# Exercise brief
From the line containing "Source code" to the line containing "to specify that all" in the entries below, reproduce every line exactly, ends included. Nothing else belongs in the copy, and no pictures.

[Saved entries]
- - -
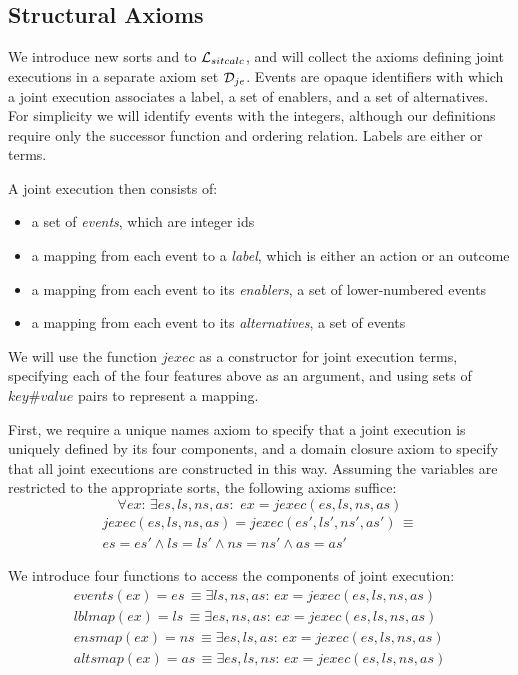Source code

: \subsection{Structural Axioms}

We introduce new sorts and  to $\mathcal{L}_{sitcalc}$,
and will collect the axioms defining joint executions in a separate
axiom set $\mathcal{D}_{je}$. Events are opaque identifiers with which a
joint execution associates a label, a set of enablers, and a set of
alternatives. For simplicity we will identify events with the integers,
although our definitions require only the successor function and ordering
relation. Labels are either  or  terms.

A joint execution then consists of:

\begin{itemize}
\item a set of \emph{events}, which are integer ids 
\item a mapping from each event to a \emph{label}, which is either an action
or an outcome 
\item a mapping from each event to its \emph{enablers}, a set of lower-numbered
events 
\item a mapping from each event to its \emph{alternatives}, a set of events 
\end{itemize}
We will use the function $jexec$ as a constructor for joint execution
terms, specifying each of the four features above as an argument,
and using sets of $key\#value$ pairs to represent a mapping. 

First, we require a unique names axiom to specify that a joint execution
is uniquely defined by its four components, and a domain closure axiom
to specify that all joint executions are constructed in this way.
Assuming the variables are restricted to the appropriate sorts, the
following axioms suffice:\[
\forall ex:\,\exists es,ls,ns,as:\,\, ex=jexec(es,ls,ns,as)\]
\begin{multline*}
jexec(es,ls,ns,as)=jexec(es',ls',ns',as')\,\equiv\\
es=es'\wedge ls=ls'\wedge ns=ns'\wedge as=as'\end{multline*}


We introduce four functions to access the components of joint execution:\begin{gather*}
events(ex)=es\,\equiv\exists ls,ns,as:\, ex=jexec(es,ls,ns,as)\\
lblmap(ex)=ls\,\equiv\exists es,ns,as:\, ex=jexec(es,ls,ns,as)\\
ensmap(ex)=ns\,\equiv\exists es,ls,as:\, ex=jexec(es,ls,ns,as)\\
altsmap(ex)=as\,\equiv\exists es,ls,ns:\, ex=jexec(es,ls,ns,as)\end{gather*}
- - -
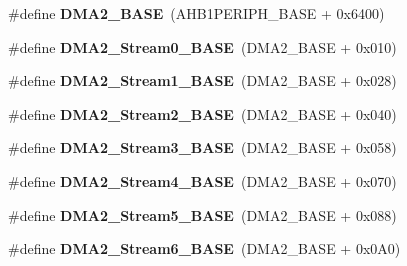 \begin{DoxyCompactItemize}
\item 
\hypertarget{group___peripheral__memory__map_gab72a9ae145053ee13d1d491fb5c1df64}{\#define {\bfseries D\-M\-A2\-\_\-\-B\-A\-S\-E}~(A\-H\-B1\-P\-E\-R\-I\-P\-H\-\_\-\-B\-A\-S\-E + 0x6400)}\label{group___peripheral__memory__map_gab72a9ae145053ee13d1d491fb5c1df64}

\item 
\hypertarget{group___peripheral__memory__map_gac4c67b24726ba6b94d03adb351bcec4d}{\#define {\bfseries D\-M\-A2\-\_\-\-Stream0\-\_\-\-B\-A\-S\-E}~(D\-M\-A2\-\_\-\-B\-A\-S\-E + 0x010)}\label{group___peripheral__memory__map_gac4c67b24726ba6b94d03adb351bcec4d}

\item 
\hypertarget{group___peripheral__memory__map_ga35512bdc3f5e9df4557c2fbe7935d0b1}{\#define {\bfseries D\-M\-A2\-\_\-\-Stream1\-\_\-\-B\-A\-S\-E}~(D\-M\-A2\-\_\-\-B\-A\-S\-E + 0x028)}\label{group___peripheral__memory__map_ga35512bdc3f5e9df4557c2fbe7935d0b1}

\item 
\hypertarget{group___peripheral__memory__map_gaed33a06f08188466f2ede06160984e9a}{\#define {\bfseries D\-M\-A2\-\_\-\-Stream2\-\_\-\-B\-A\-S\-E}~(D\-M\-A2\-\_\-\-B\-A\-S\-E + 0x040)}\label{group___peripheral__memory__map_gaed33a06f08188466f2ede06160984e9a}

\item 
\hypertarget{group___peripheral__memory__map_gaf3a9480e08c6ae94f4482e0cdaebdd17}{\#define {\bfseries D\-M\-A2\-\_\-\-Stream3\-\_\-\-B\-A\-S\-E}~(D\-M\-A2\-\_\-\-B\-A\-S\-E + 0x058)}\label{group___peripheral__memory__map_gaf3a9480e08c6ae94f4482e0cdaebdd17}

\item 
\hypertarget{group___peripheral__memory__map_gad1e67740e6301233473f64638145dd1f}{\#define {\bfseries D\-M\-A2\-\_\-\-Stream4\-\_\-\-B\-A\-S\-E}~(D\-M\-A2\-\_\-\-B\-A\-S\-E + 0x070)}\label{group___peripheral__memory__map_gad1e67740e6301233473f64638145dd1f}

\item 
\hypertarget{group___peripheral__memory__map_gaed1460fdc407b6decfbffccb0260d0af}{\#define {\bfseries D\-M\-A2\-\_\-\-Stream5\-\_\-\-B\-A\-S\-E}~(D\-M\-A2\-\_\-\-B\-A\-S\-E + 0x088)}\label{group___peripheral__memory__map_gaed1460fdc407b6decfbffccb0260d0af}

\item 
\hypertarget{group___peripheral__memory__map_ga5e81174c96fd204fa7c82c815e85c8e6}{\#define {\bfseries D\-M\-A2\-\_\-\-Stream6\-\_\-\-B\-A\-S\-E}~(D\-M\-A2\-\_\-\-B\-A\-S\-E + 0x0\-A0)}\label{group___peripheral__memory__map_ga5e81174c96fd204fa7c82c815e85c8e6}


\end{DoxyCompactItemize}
- - -
# Finished task
Source code

: \subsection{Structural Axioms}

We introduce new sorts and  to $\mathcal{L}_{sitcalc}$,
and will collect the axioms defining joint executions in a separate
axiom set $\mathcal{D}_{je}$. Events are opaque identifiers with which a
joint execution associates a label, a set of enablers, and a set of
alternatives. For simplicity we will identify events with the integers,
although our definitions require only the successor function and ordering
relation. Labels are either  or  terms.

A joint execution then consists of:

\begin{itemize}
\item a set of \emph{events}, which are integer ids 
\item a mapping from each event to a \emph{label}, which is either an action
or an outcome 
\item a mapping from each event to its \emph{enablers}, a set of lower-numbered
events 
\item a mapping from each event to its \emph{alternatives}, a set of events 
\end{itemize}
We will use the function $jexec$ as a constructor for joint execution
terms, specifying each of the four features above as an argument,
and using sets of $key\#value$ pairs to represent a mapping. 

First, we require a unique names axiom to specify that a joint execution
is uniquely defined by its four components, and a domain closure axiom
to specify that all joint executions are constructed in this way.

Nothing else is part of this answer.